It seemed that nobody could stop grinning. This was a club that had taken a lot of shit in recent years, and finally they were competing with the big boys again. I felt like I was present at the birth of a new king.

Geraint had retreated into his van in a flurry of handshakes and selfies, beers had been bought and now the jubilant masses had started something of a makeshift parade heading north down the Hornsey Road, stopping traffic and banging on car windows.

I wondered if Mesut Özil had ever imagined he would one day make some strange men in London this happy. While I wasn't on the ground to witness the Mardi Gras that greeted Stephen Ireland's arrival at Stoke, this was turning into quite a spectacle.

People will no doubt look at the image of a guy in trainers splaying himself against a police van as a show of civil disobedience or an indicator of the thuggery and stupidity of football fans. But honestly, it was nothing like that. It was just a display of pure, uncontainable joy; the kind you rarely ever see in public, especially not in London (and especially not from Arsenal fans). Even the cops were laughing and the cops hate everything.
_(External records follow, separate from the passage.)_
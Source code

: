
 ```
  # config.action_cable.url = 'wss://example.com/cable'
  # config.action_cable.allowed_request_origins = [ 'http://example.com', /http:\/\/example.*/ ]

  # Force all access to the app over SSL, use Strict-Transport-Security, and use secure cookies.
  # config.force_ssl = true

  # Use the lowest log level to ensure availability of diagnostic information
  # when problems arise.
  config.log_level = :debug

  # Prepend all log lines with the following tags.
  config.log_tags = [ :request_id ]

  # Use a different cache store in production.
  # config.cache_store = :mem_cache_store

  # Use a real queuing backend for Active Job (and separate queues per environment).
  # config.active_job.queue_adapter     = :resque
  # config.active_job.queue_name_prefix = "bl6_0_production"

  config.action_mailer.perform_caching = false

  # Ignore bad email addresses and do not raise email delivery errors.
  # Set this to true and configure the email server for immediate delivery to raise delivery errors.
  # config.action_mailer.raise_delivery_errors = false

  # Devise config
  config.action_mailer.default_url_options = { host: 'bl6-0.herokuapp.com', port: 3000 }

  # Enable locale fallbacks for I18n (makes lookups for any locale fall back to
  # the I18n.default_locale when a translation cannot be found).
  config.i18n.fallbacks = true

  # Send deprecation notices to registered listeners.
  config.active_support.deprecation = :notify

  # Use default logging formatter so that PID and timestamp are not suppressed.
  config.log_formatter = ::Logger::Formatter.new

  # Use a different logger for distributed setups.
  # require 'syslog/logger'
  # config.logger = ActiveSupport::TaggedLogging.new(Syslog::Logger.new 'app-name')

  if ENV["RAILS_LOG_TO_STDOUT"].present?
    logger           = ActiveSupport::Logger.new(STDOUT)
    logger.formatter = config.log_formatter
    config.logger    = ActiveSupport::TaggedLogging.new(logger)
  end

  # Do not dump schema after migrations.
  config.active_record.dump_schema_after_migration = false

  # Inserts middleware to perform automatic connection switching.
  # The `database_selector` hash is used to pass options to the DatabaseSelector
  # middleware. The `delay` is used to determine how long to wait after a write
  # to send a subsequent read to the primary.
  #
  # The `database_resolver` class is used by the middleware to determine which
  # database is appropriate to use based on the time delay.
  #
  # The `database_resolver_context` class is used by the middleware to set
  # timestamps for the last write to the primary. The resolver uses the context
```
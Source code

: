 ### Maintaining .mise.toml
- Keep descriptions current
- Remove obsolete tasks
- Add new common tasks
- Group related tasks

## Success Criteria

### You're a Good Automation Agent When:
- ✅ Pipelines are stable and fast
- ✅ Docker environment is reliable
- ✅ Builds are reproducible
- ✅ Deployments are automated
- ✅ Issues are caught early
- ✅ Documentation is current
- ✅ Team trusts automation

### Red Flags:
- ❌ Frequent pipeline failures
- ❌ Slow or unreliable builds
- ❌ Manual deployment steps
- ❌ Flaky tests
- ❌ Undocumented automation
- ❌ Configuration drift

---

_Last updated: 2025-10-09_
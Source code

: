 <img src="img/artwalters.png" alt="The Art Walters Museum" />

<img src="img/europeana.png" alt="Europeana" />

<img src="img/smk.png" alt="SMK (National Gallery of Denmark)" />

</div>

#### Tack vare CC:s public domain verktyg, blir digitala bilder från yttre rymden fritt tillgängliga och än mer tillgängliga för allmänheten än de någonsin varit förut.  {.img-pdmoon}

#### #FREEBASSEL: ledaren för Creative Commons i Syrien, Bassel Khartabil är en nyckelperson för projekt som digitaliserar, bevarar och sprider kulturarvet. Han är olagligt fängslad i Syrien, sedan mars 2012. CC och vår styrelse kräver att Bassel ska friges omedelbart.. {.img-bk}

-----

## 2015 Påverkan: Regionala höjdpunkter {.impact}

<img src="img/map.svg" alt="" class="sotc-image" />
Then everyone decided to sit down in the middle of the road because they "hate Tottenham". But there were no Tottenham fans there to see this show of faith, just some recycling workers and our camera (Geraint and the Sky Sports News team were long gone by this point). You can see why people mock transfer deadline day as the commercialisation of football writ large but there seemed to be a sense of genuine togetherness on display here.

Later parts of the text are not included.